«A Gaza è genocidio»: arrestato a Londra il prof ebreo Bresheeth
Gran Bretagna L'accusa: incitamento all'odio. Solo l’ultimo caso di persecuzione nel Regno unito e di censure sui canali mainstream
Gran Bretagna L'accusa: incitamento all'odio. Solo l’ultimo caso di persecuzione nel Regno unito e di censure sui canali mainstream
Lo storico, saggista e documentarista angloisraeliano Haim Bresheeth, esperto di media e autore di libri su Israele e Palestina e riconosciuta autorità sull’esercito israeliano, è stato arrestato dalla Metropolitan Police londinese lo scorso primo novembre per essere rilasciato il giorno successivo. L’accusa: incitamento all’odio.
Bresheeth aveva appena parlato a un presidio settimanale davanti alla residenza dell’ambasciatrice israeliana nel Regno unito Tzipi Hotoveli, per protestare contro il genocidio di Gaza e per chiederne la destituzione. Un video ritrae lo studioso reagire incredulo all’accusa degli agenti di aver tenuto un hate speech e dunque punibile secondo il Terrorism Act.

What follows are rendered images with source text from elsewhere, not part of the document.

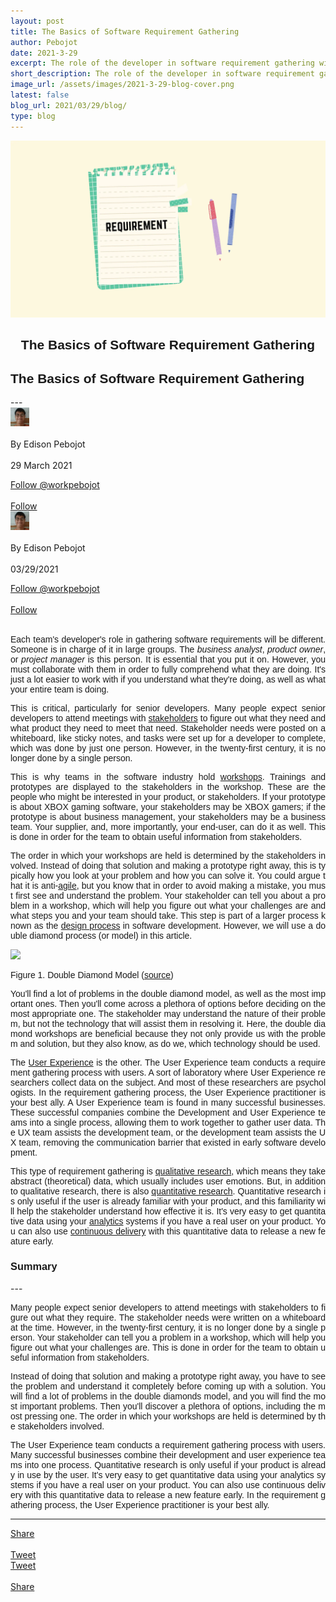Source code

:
 ```yaml
---
layout: post
title: The Basics of Software Requirement Gathering
author: Pebojot
date: 2021-3-29
excerpt: The role of the developer in software requirement gathering will vary with each team. Large teams put someone in charge of it. This is the business analyst, the product owner, or the project manager.
short_description: The role of the developer in software requirement gathering will vary with each team. Large teams
image_url: /assets/images/2021-3-29-blog-cover.png
latest: false
blog_url: 2021/03/29/blog/
type: blog
---
```

<img src="/assets/images/2021-3-29-blog-cover.png" class="rounded img-fluid">

<div class="desktop__size " style="text-align: center;font-family:sans-serif;word-spacing: 0px;">
    <h2>The Basics of Software Requirement Gathering</h2>
</div>
<div class="mobile__size " style="text-align: justify;word-break: break-all;font-family:sans-serif;word-spacing: 0px;">
    <h2>The Basics of Software Requirement Gathering</h2>
</div>
---

  <div class="desktop__size ">
    <div class="d-flex align-items-center">
      <div class="align-self-center">
        <small class="text-muted">
          <img src="/assets/images/2x2.webp" width="30" height="30" class="img-fluid rounded-circle"
            alt="Edison Pebojot">
        </small>
      </div>
      &nbsp;
      <div class="align-self-center">
        By Edison Pebojot
      </div>
      &nbsp;
      <div class="align-self-center">
        29 March 2021
      </div>
    </div>
    <p></p>
    <div class="d-flex align-items-center">
      <div class="align-self-center">
        <a href="https://twitter.com/workpebojot?ref_src=twsrc%5Etfw" class="twitter-follow-button" data-size="large"
          data-show-screen-name="false" data-show-count="false">Follow @workpebojot</a>
        <script async src="https://platform.twitter.com/widgets.js" charset="utf-8"></script>
      </div>
      &nbsp;
      <div class="align-self-center">
        <a class="github-button" href="https://github.com/workpebojot"
          data-color-scheme="no-preference: light; light: light; dark: light;" data-size="large"
          aria-label="Follow @workpebojot on GitHub">Follow</a>
      </div>
    </div>
  </div>


<div class="mobile__size">
    <div class="d-flex align-items-center">
        <div class="align-self-center">
            <small class="text-muted">
                <img src="/assets/images/2x2.webp" width="30" height="30" class="img-fluid rounded-circle"  alt="Edison Pebojot">
            </small>
        </div>
        &nbsp;
        <div class="align-self-center">
            By Edison Pebojot
        </div>
        &nbsp;
        <div class="align-self-center flex-grow-1">
            03/29/2021
        </div>
    </div>
    <p></p>
    <div class="d-flex align-items-center justify-content-start">
        <div class="align-self-center">
            <a href="https://twitter.com/workpebojot?ref_src=twsrc%5Etfw" class="twitter-follow-button align-self-center" data-show-screen-name="false" data-show-count="false">Follow @workpebojot</a><script async src="https://platform.twitter.com/widgets.js" charset="utf-8"></script>
        </div>
        &nbsp;
        <div class="align-self-center">
            <a class="github-button align-self-center" href="https://github.com/workpebojot" aria-label="Follow @workpebojot on GitHub">Follow</a>
        </div>
    </div>
</div>
<br />
<div style="text-align: justify;word-break: keep-all;font-family:sans-serif;">
<p>
  Each team's developer's role in gathering software requirements will be different. Someone is in charge of it in large groups. The <i>business analyst</i>, <i>product owner</i>, or <i>project manager</i> is this person. It is essential that you put it on. However, you must collaborate with them in order to fully comprehend what they are doing. It's just a lot easier to work with if you understand what they're doing, as well as what your entire team is doing.
</p>
<p>
  This is critical, particularly for senior developers. Many people expect senior developers to attend meetings with <a href="https://en.wikipedia.org/wiki/Project_stakeholder" target="_blank">stakeholders</a> to figure out what they need and what product they need to meet that need. Stakeholder needs were posted on a whiteboard, like sticky notes, and tasks were set up for a developer to complete, which was done by just one person. However, in the twenty-first century, it is no longer done by a single person.
</p>
<p>
  This is why teams in the software industry hold <a href="https://en.wikipedia.org/wiki/Workshop" target="_blank">workshops</a>. Trainings and prototypes are displayed to the stakeholders in the workshop. These are the people who might be interested in your product, or stakeholders. If your prototype is about XBOX gaming software, your stakeholders may be XBOX gamers; if the prototype is about business management, your stakeholders may be a business team. Your supplier, and, more importantly, your end-user, can do it as well. This is done in order for the team to obtain useful information from stakeholders.
</p>
</div>

<div style="text-align: justify;word-break: break-all;font-family:sans-serif;word-spacing: 0px;">
<p>
  The order in which your workshops are held is determined by the stakeholders involved. Instead of doing that solution and making a prototype right away, this is typically how you look at your problem and how you can solve it. You could argue that it is anti-<a href="https://en.wikipedia.org/wiki/Agile_software_development" target="_blank">agile</a>, but you know that in order to avoid making a mistake, you must first see and understand the problem. Your stakeholder can tell you about a problem in a workshop, which will help you figure out what your challenges are and what steps you and your team should take. This step is part of a larger process known as the <a href="https://en.wikipedia.org/wiki/Design#Process" target="_blank">design process</a> in software development. However, we will use a double diamond process (or model) in this article.
</p>
<p>
  <img src="https://user-images.githubusercontent.com/38276345/112810401-8f215380-90ad-11eb-8f10-1f746f5070fb.png" class="img-fluid">
  <figcaption>Figure 1. Double Diamond Model (<a href="https://en.wikipedia.org/wiki/File:Double_diamond.png" target="_blank">source</a>)</figcaption>
</p>
<p>
  You'll find a lot of problems in the double diamond model, as well as the most important ones. Then you'll come across a plethora of options before deciding on the most appropriate one. The stakeholder may understand the nature of their problem, but not the technology that will assist them in resolving it. Here, the double diamond workshops are beneficial because they not only provide us with the problem and solution, but they also know, as do we, which technology should be used.
</p>
</div>

<div style="text-align: justify;word-break: break-all;font-family:sans-serif;word-spacing: 0px;">
<p>
  The <a href="https://en.wikipedia.org/wiki/User_experience" target="_blank">User Experience</a> is the other. The User Experience team conducts a requirement gathering process with users. A sort of laboratory where User Experience researchers collect data on the subject. And most of these researchers are psychologists. In the requirement gathering process, the User Experience practitioner is your best ally. A User Experience team is found in many successful businesses. These successful companies combine the Development and User Experience teams into a single process, allowing them to work together to gather user data. The UX team assists the development team, or the development team assists the UX team, removing the communication barrier that existed in early software development.
</p>
</div>

<div style="text-align: justify;word-break: break-all;font-family:sans-serif;word-spacing: 0px;">
<p>
This type of requirement gathering is <a href="https://en.wikipedia.org/wiki/Qualitative_research" target="_blank">qualitative research</a>, which means they take abstract (theoretical) data, which usually includes user emotions. But, in addition to qualitative research, there is also <a href="https://en.wikipedia.org/wiki/Quantitative_research" target="_blank">quantitative research</a>. Quantitative research is only useful if the user is already familiar with your product, and this familiarity will help the stakeholder understand how effective it is. It's very easy to get quantitative data using your <a href="https://en.wikipedia.org/wiki/Analytics" target="_blank">analytics</a> systems if you have a real user on your product. You can also use <a href="https://en.wikipedia.org/wiki/Continuous_delivery" target="_blank">continuous delivery</a> with this quantitative data to release a new feature early.
</p>
</div>

<div style="text-align: left;font-family:sans-serif;">
<h3>Summary</h3>
</div>
---
<div style="text-align: justify;word-break: break-all;font-family:sans-serif;word-spacing: 0px;">
<p>
  Many people expect senior developers to attend meetings with stakeholders to figure out what they require. The stakeholder needs were written on a whiteboard at the time. However, in the twenty-first century, it is no longer done by a single person. Your stakeholder can tell you a problem in a workshop, which will help you figure out what your challenges are. This is done in order for the team to obtain useful information from stakeholders.
</p>
<p>
  Instead of doing that solution and making a prototype right away, you have to see the problem and understand it completely before coming up with a solution. You will find a lot of problems in the double diamonds model, and you will find the most important problems. Then you'll discover a plethora of options, including the most pressing one. The order in which your workshops are held is determined by the stakeholders involved.
</p>
<p>
  The User Experience team conducts a requirement gathering process with users. Many successful businesses combine their development and user experience teams into one process. Quantitative research is only useful if your product is already in use by the user. It's very easy to get quantitative data using your analytics systems if you have a real user on your product. You can also use continuous delivery with this quantitative data to release a new feature early. In the requirement gathering process, the User Experience practitioner is your best ally.
</p>
</div>

---

<div class="desktop__size ">
  <div class="d-flex align-items-center">
    <div class="align-self-center">
      <div class="fb-share-button align-self-center" style="vertical-align: super;top:-2px" data-href="https://www.pebojot.com/2021/03/29/blog/" data-layout="button" data-size="large"><a target="_blank" href="https://www.facebook.com/sharer/sharer.php?u=https%3A%2F%2Fdevelopers.facebook.com%2Fdocs%2Fplugins%2F&amp;src=sdkpreparse" class="fb-xfbml-parse-ignore">Share</a></div>
    </div>
    &nbsp;
    <div class="align-self-center">
      <a href="https://twitter.com/share?ref_src=twsrc%5Etfw" class="twitter-share-button" data-size="large"
        data-show-screen-name="false" data-show-count="false" data-via="workpebojot">Tweet</a>
      <script async src="https://platform.twitter.com/widgets.js" charset="utf-8"></script>
    </div>
  </div>
</div>

<div class="mobile__size">
    <div class="d-flex align-items-center justify-content-start">
        <div class="align-self-center">
            <a href="https://twitter.com/share?ref_src=twsrc%5Etfw" class="twitter-share-button align-self-center" data-show-screen-name="false" data-show-count="false" data-via="workpebojot">Tweet</a><script async src="https://platform.twitter.com/widgets.js" charset="utf-8"></script>
        </div>
        &nbsp;
        <div class="align-self-center">
            <div class="fb-share-button align-self-center" style="vertical-align: super;top:-2px" data-href="https://www.pebojot.com/2021/03/29/blog/" data-layout="button" data-size="small"><a target="_blank" href="https://www.facebook.com/sharer/sharer.php?u=https%3A%2F%2Fdevelopers.facebook.com%2Fdocs%2Fplugins%2F&amp;src=sdkpreparse" class="fb-xfbml-parse-ignore">Share</a></div>
        </div>
    </div>
</div>
<br />
<br />
<br />
<br />
<br />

Nel suo intervento aveva detto che Israele non riuscirà a sconfiggere Hamas. Rimane sotto indagine per aver «sostenuto» un’organizzazione bandita. I principali giornali, radio e televisioni nazionali si sono ben guardati dal riportare l’accaduto. Bresheeth, sessantotto anni, è tra i fondatori del Jewish Network for Palestine.

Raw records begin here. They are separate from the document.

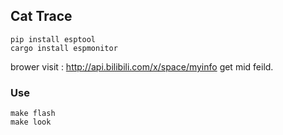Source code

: ## Cat Trace

```
pip install esptool
cargo install espmonitor
```
brower visit : http://api.bilibili.com/x/space/myinfo get mid feild.
### Use
```
make flash
make look
```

Già vittima della recente bonifica/purga del partito laburista contro l’antisemitismo, si definisce «un professore, autore e regista, un ebreo ex israeliano attivo per oltre un cinquantennio come attivista socialista, antisionista e antirazzista».
È figlio di ebrei polacchi sopravvissuti ad Auschwitz. Sua madre fu liberata dalle forze britanniche a Bergen-Belsen, suo padre dagli americani a Mauthausen. Dopo aver prestato servizio nell’Idf e aver combattuto nel ’67 e nel ’73, diventa un convinto pacifista. Trasferitosi in Gran Bretagna, si iscrive al Labour nel 1970 dove milita contro l’apartheid e per i diritti dei palestinesi.

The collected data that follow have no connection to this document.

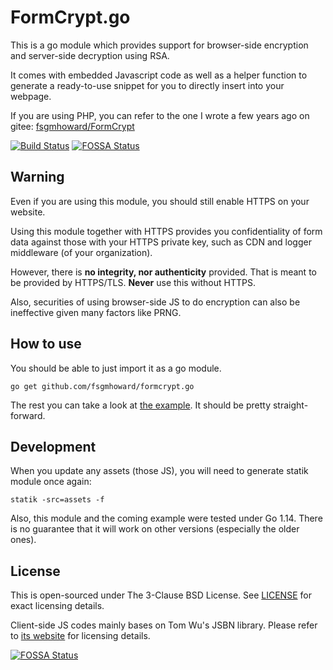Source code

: # FormCrypt.go

This is a go module which provides support for browser-side encryption
and server-side decryption using RSA.

It comes with embedded Javascript code as well as a helper function to
generate a ready-to-use snippet for you to directly insert into your webpage.

If you are using PHP, you can refer to the one I wrote a few years ago on gitee:
[fsgmhoward/FormCrypt](https://gitee.com/fsgmhoward/FormCrypt)

[![Build Status](https://travis-ci.com/fsgmhoward/formcrypt.go.svg?branch=main)](https://travis-ci.com/fsgmhoward/formcrypt.go)
[![FOSSA Status](https://app.fossa.com/api/projects/git%2Bgithub.com%2Ffsgmhoward%2Fformcrypt.go.svg?type=shield)](https://app.fossa.com/projects/git%2Bgithub.com%2Ffsgmhoward%2Fformcrypt.go?ref=badge_shield)

## Warning

Even if you are using this module, you should still enable HTTPS on
your website.

Using this module together with HTTPS provides you confidentiality of form data
against those with your HTTPS private key, such as CDN and logger middleware (of
your organization).

However, there is **no integrity, nor authenticity** provided. That is meant
to be provided by HTTPS/TLS. **Never** use this without HTTPS.

Also, securities of using browser-side JS to do encryption can also be
ineffective given many factors like PRNG.

## How to use
You should be able to just import it as a go module.
```
go get github.com/fsgmhoward/formcrypt.go
```

The rest you can take a look at [the example](_example). It should be pretty
straight-forward.

## Development
When you update any assets (those JS), you will need to generate statik module
once again:
```
statik -src=assets -f
```

Also, this module and the coming example were tested under Go 1.14. There is
no guarantee that it will work on other versions (especially the older ones).

## License
This is open-sourced under The 3-Clause BSD License. See [LICENSE](LICENSE)
for exact licensing details.

Client-side JS codes mainly bases on Tom Wu's JSBN library. Please refer to
[its website](http://www-cs-students.stanford.edu/~tjw/jsbn/) for licensing
details.

[![FOSSA Status](https://app.fossa.com/api/projects/git%2Bgithub.com%2Ffsgmhoward%2Fformcrypt.go.svg?type=large)](https://app.fossa.com/projects/git%2Bgithub.com%2Ffsgmhoward%2Fformcrypt.go?ref=badge_large)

L’episodio è l’ultimo di una serie che vede, in barba all’equidistanza sul conflitto strombazzata dalle autorità e dai media mainstream, la persecuzione di attivisti e giornalisti schierati contro la mattanza: ad agosto Richard Medhurst (The Grayzone) è stato arrestato a Heathrow con la stessa accusa di Bresheeth; Asa Winstaley (Electronic Intifada) si è visto perquisire la casa a ottobre e poco dopo la giornalista Sarah Wilkinson è stata arrestata anche lei.
«La Bbc mi ha intervistato quattro volte durante le manifestazioni a Londra. Nessuna intervista è andata in onda. Non vogliono sentire quello che ebrei come me hanno da dire», aveva detto Breshreeth, intervistato dal manifesto a giugno.
Il fatto è che la doppiezza istituzionale seguita da tutti i giornali britannici e dalla Bbc nel coprire l’oceano di sangue scaturito dal 7 ottobre è indubitabile. Oltre alla Bbc – il cui corrispondente, Clive Myrie, è stato recentemente contestato dagli studenti durante un incontro in università, di cui è (inspiegabilmente?), divenuto rettore per via della parzialità dei suoi reportage – splende particolarmente il Guardian, che ha recentemente censurato un pezzo della scrittrice palestinese Susan Abulhawa (Ogni mattina a Jenin) fin quando questa non ha deciso di ritirarlo.
Nel giornale serpeggia il malcontento, come anche nella televisione di stato: 230 giornalisti – tra cui un centinaio della stessa Bbc – hanno scritto a Tim Davie, il direttore, lamentando la parzialità pro-israeliana dell’emittente.